(Given data):
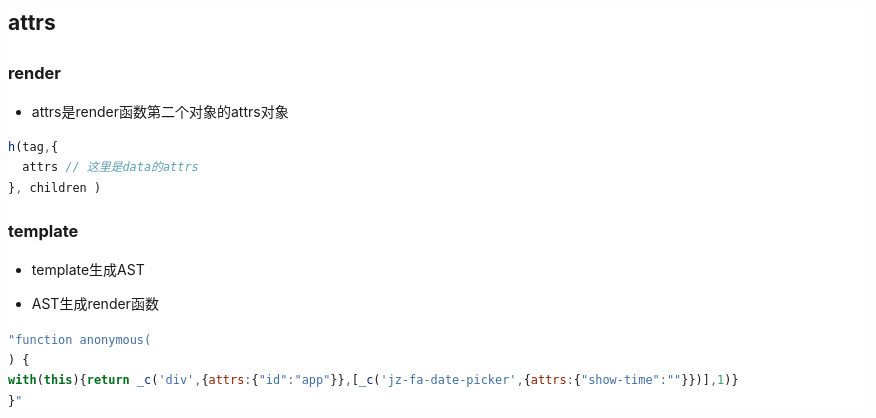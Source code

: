 

## attrs

### render

* attrs是render函数第二个对象的attrs对象

```js
h(tag,{
  attrs // 这里是data的attrs
}, children ) 
```

### template

* template生成AST

* AST生成render函数

```js
"function anonymous(
) {
with(this){return _c('div',{attrs:{"id":"app"}},[_c('jz-fa-date-picker',{attrs:{"show-time":""}})],1)}
}"
```



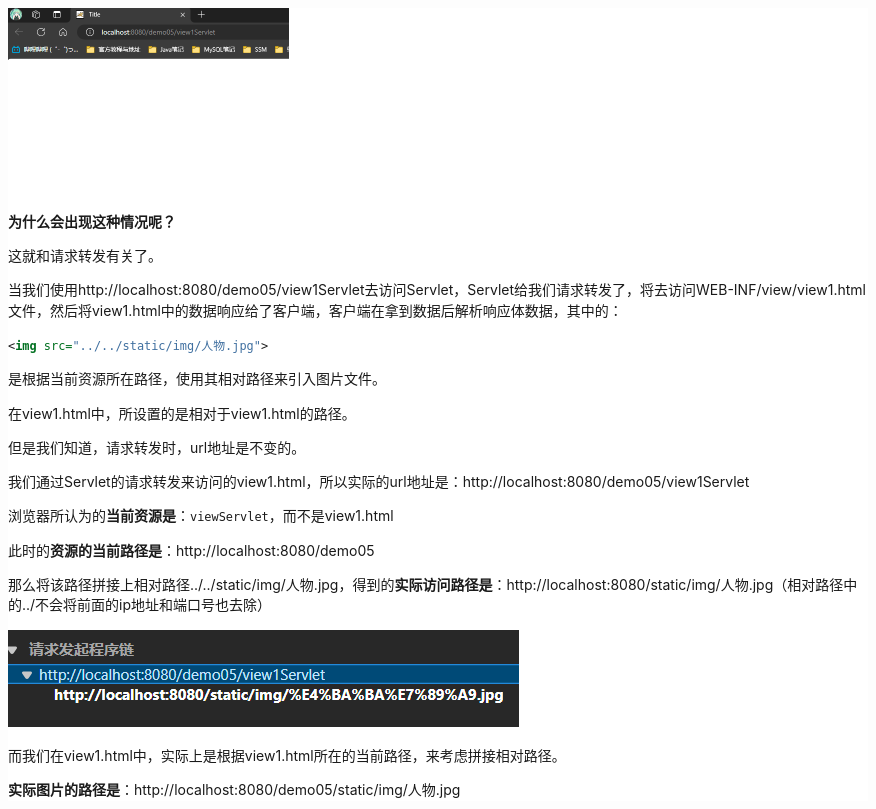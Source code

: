 <img src=".\images\image-2024060313412312312312.png" alt="image-20240603134456485" style="zoom:50%;" /> 

**为什么会出现这种情况呢？**

这就和请求转发有关了。

当我们使用http://localhost:8080/demo05/view1Servlet去访问Servlet，Servlet给我们请求转发了，将去访问WEB-INF/view/view1.html文件，然后将view1.html中的数据响应给了客户端，客户端在拿到数据后解析响应体数据，其中的：

```xml
<img src="../../static/img/人物.jpg">
```

是根据当前资源所在路径，使用其相对路径来引入图片文件。

在view1.html中，所设置的是相对于view1.html的路径。

但是我们知道，请求转发时，url地址是不变的。

我们通过Servlet的请求转发来访问的view1.html，所以实际的url地址是：http://localhost:8080/demo05/view1Servlet

浏览器所认为的**当前资源是**：`viewServlet`，而不是view1.html

此时的**资源的当前路径是**：http://localhost:8080/demo05

那么将该路径拼接上相对路径../../static/img/人物.jpg，得到的**实际访问路径是**：http://localhost:8080/static/img/人物.jpg（相对路径中的../不会将前面的ip地址和端口号也去除）

![image-20240603140231448](.\images\image-20240603141231230231448.png) 

而我们在view1.html中，实际上是根据view1.html所在的当前路径，来考虑拼接相对路径。

**实际图片的路径是**：http://localhost:8080/demo05/static/img/人物.jpg
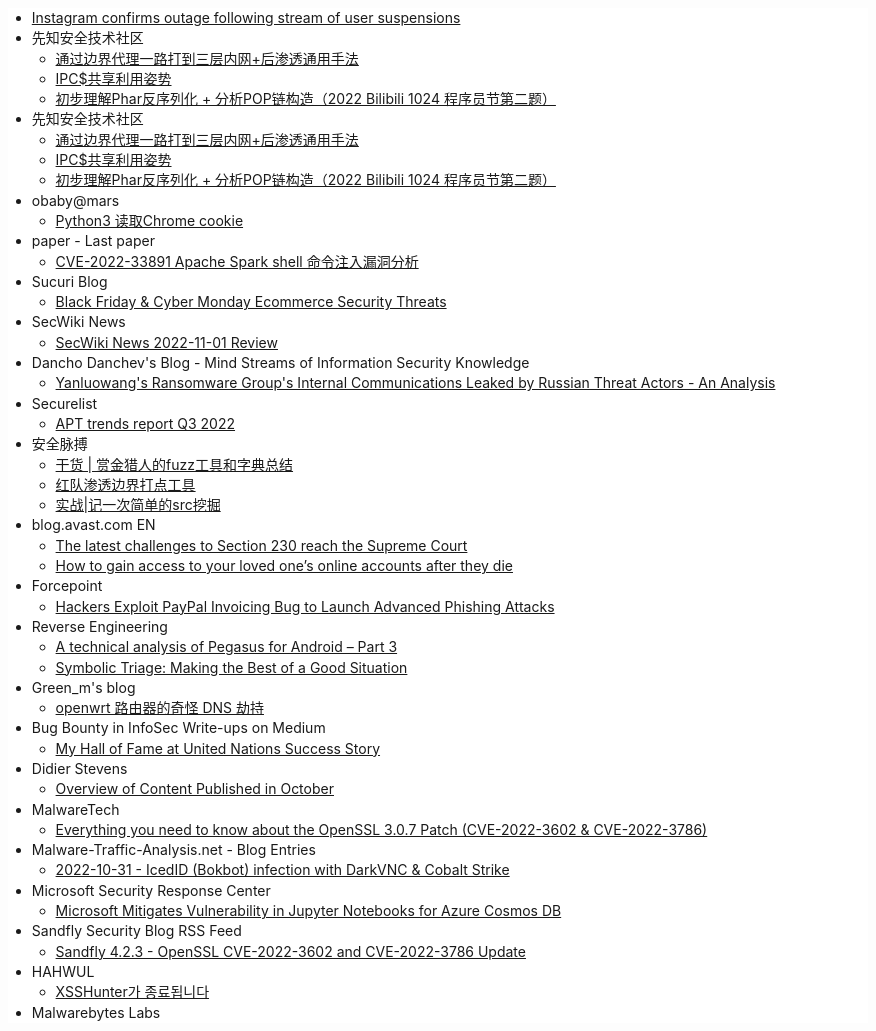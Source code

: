   - [Instagram confirms outage following stream of user suspensions](https://twitter.com/Dinosn/status/1587303820434018309)
- 先知安全技术社区
  - [通过边界代理一路打到三层内网+后渗透通用手法](https://xz.aliyun.com/t/11784)
  - [IPC$共享利用姿势](https://xz.aliyun.com/t/11783)
  - [初步理解Phar反序列化 + 分析POP链构造（2022 Bilibili 1024 程序员节第二题）](https://xz.aliyun.com/t/11782)
- 先知安全技术社区
  - [通过边界代理一路打到三层内网+后渗透通用手法](https://xz.aliyun.com/t/11784)
  - [IPC$共享利用姿势](https://xz.aliyun.com/t/11783)
  - [初步理解Phar反序列化 + 分析POP链构造（2022 Bilibili 1024 程序员节第二题）](https://xz.aliyun.com/t/11782)
- obaby@mars
  - [Python3 读取Chrome cookie](http://h4ck.org.cn/2022/11/python3-%e8%af%bb%e5%8f%96chrome-cookie/)
- paper - Last paper
  - [CVE-2022-33891 Apache Spark shell 命令注入漏洞分析](https://paper.seebug.org/2000/)
- Sucuri Blog
  - [Black Friday & Cyber Monday Ecommerce Security Threats](https://blog.sucuri.net/2022/11/ecommerce-security-threats-black-friday-cyber-monday.html)
- SecWiki News
  - [SecWiki News 2022-11-01 Review](http://www.sec-wiki.com/?2022-11-01)
- Dancho Danchev's Blog - Mind Streams of Information Security Knowledge
  - [Yanluowang's Ransomware Group's Internal Communications Leaked by Russian Threat Actors - An Analysis](https://ddanchev.blogspot.com/2022/11/yanluowangs-ransomware-groups-internal.html)
- Securelist
  - [APT trends report Q3 2022](https://securelist.com/apt-trends-report-q3-2022/107787/)
- 安全脉搏
  - [干货 | 赏金猎人的fuzz工具和字典总结](https://www.secpulse.com/archives/190198.html)
  - [红队渗透边界打点工具](https://www.secpulse.com/archives/190183.html)
  - [实战|记一次简单的src挖掘](https://www.secpulse.com/archives/190162.html)
- blog.avast.com EN
  - [The latest challenges to Section 230 reach the Supreme Court](https://blog.avast.com/section-230-challenges)
  - [How to gain access to your loved one’s online accounts after they die](https://blog.avast.com/access-online-accounts-after-death)
- Forcepoint
  - [Hackers Exploit PayPal Invoicing Bug to Launch Advanced Phishing Attacks](https://www.forcepoint.com/blog/x-labs/hackers-exploit-paypal-invoicing-bug-launch-phishing-attacks)
- Reverse Engineering
  - [A technical analysis of Pegasus for Android – Part 3](https://www.reddit.com/r/ReverseEngineering/comments/yj8kvr/a_technical_analysis_of_pegasus_for_android_part_3/)
  - [Symbolic Triage: Making the Best of a Good Situation](https://www.reddit.com/r/ReverseEngineering/comments/yjhwb3/symbolic_triage_making_the_best_of_a_good/)
- Green_m's blog
  - [openwrt 路由器的奇怪 DNS 劫持](https://green-m.github.io//2022/11/01/openwrt-dns-hijack/)
- Bug Bounty in InfoSec Write-ups on Medium
  - [My Hall of Fame at United Nations Success Story](https://infosecwriteups.com/my-hall-of-fame-at-united-nations-success-story-97675232aed7?source=rss----7b722bfd1b8d--bug_bounty)
- Didier Stevens
  - [Overview of Content Published in October](https://blog.didierstevens.com/2022/11/01/overview-of-content-published-in-october-8/)
- MalwareTech
  - [Everything you need to know about the OpenSSL 3.0.7 Patch (CVE-2022-3602 & CVE-2022-3786)](https://www.malwaretech.com/2022/11/everything-you-need-to-know-about-the-openssl-3-0-7-patch.html)
- Malware-Traffic-Analysis.net - Blog Entries
  - [2022-10-31 - IcedID (Bokbot) infection with DarkVNC & Cobalt Strike](https://www.malware-traffic-analysis.net/2022/10/31/index.html)
- Microsoft Security Response Center
  - [Microsoft Mitigates Vulnerability in Jupyter Notebooks for Azure Cosmos DB](https://msrc-blog.microsoft.com/2022/11/01/microsoft-mitigates-vulnerability-in-jupyter-notebooks-for-azure-cosmos-db/)
- Sandfly Security Blog RSS Feed
  - [Sandfly 4.2.3 - OpenSSL CVE-2022-3602 and CVE-2022-3786 Update](https://www.sandflysecurity.com/blog/sandfly-4-2-3-openssl-cve-2022-3602-and-cve-2022-3786-update)
- HAHWUL
  - [XSSHunter가 종료됩니다](https://www.hahwul.com/2022/11/01/xsshunter-will-close-soon/)
- Malwarebytes Labs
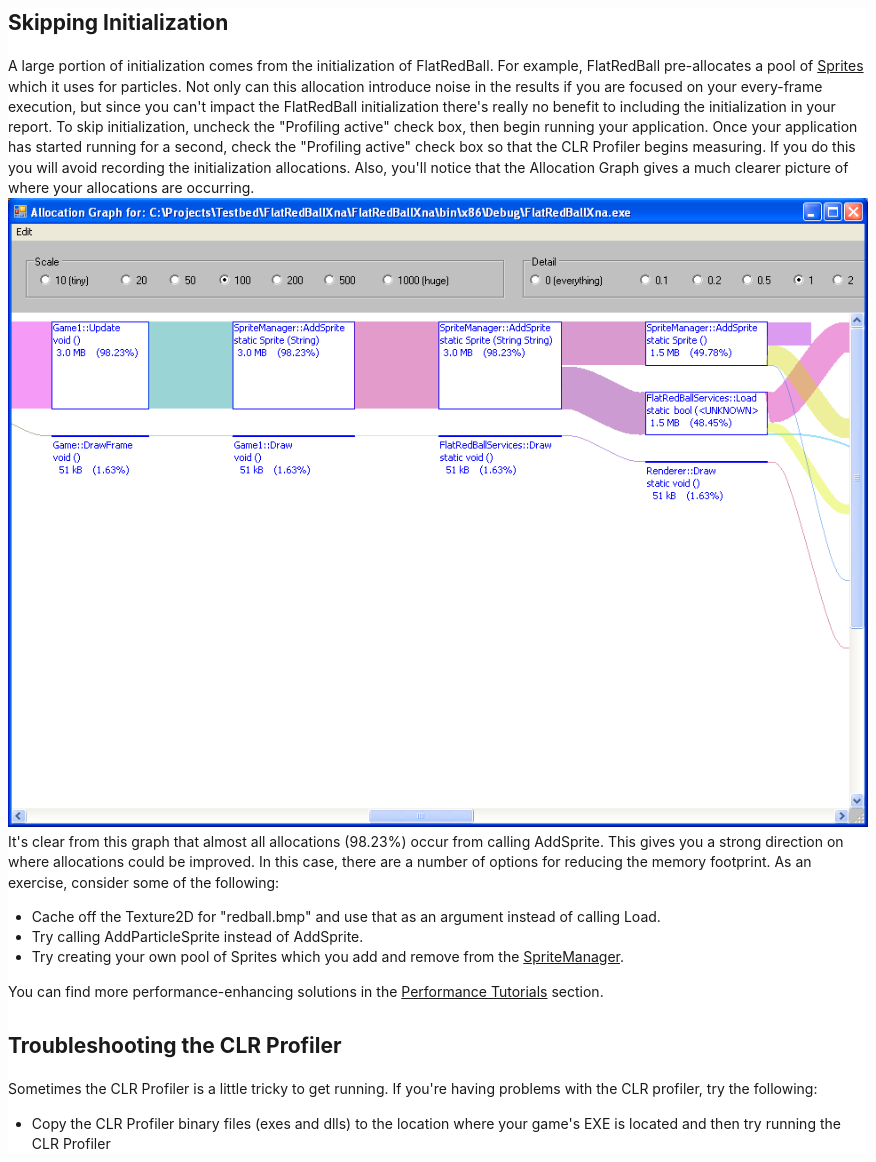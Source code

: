 ## Skipping Initialization

A large portion of initialization comes from the initialization of FlatRedBall. For example, FlatRedBall pre-allocates a pool of [Sprites](/frb/docs/index.php?title=FlatRedBall.Sprite.md "FlatRedBall.Sprite") which it uses for particles. Not only can this allocation introduce noise in the results if you are focused on your every-frame execution, but since you can't impact the FlatRedBall initialization there's really no benefit to including the initialization in your report. To skip initialization, uncheck the "Profiling active" check box, then begin running your application. Once your application has started running for a second, check the "Profiling active" check box so that the CLR Profiler begins measuring. If you do this you will avoid recording the initialization allocations. Also, you'll notice that the Allocation Graph gives a much clearer picture of where your allocations are occurring. ![AllocationWithNoInitialization.png](/media/migrated_media-AllocationWithNoInitialization.png) It's clear from this graph that almost all allocations (98.23%) occur from calling AddSprite. This gives you a strong direction on where allocations could be improved. In this case, there are a number of options for reducing the memory footprint. As an exercise, consider some of the following:

-   Cache off the Texture2D for "redball.bmp" and use that as an argument instead of calling Load.
-   Try calling AddParticleSprite instead of AddSprite.
-   Try creating your own pool of Sprites which you add and remove from the [SpriteManager](/frb/docs/index.php?title=FlatRedBall.Sprite.mdManager "FlatRedBall.SpriteManager").

You can find more performance-enhancing solutions in the [Performance Tutorials](/frb/docs/index.php?title=Category:FlatRedBall_XNA_Tutorials#Performance_Tutorials.md "Category:FlatRedBall XNA Tutorials") section.

## Troubleshooting the CLR Profiler

Sometimes the CLR Profiler is a little tricky to get running. If you're having problems with the CLR profiler, try the following:

-   Copy the CLR Profiler binary files (exes and dlls) to the location where your game's EXE is located and then try running the CLR Profiler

(Work item):
Everything from the first line of the entries above through the line with "这就和请求转发有关了。" should be duplicated exactly, except the pictures.

(Finished exercise):
Source code

: 

## attrs

### render

* attrs是render函数第二个对象的attrs对象

```js
h(tag,{
  attrs // 这里是data的attrs
}, children ) 
```

### template

* template生成AST

* AST生成render函数

```js
"function anonymous(
) {
with(this){return _c('div',{attrs:{"id":"app"}},[_c('jz-fa-date-picker',{attrs:{"show-time":""}})],1)}
}"
```



Source code

: <img src=".\images\image-2024060313412312312312.png" alt="image-20240603134456485" style="zoom:50%;" /> 

**为什么会出现这种情况呢？**

这就和请求转发有关了。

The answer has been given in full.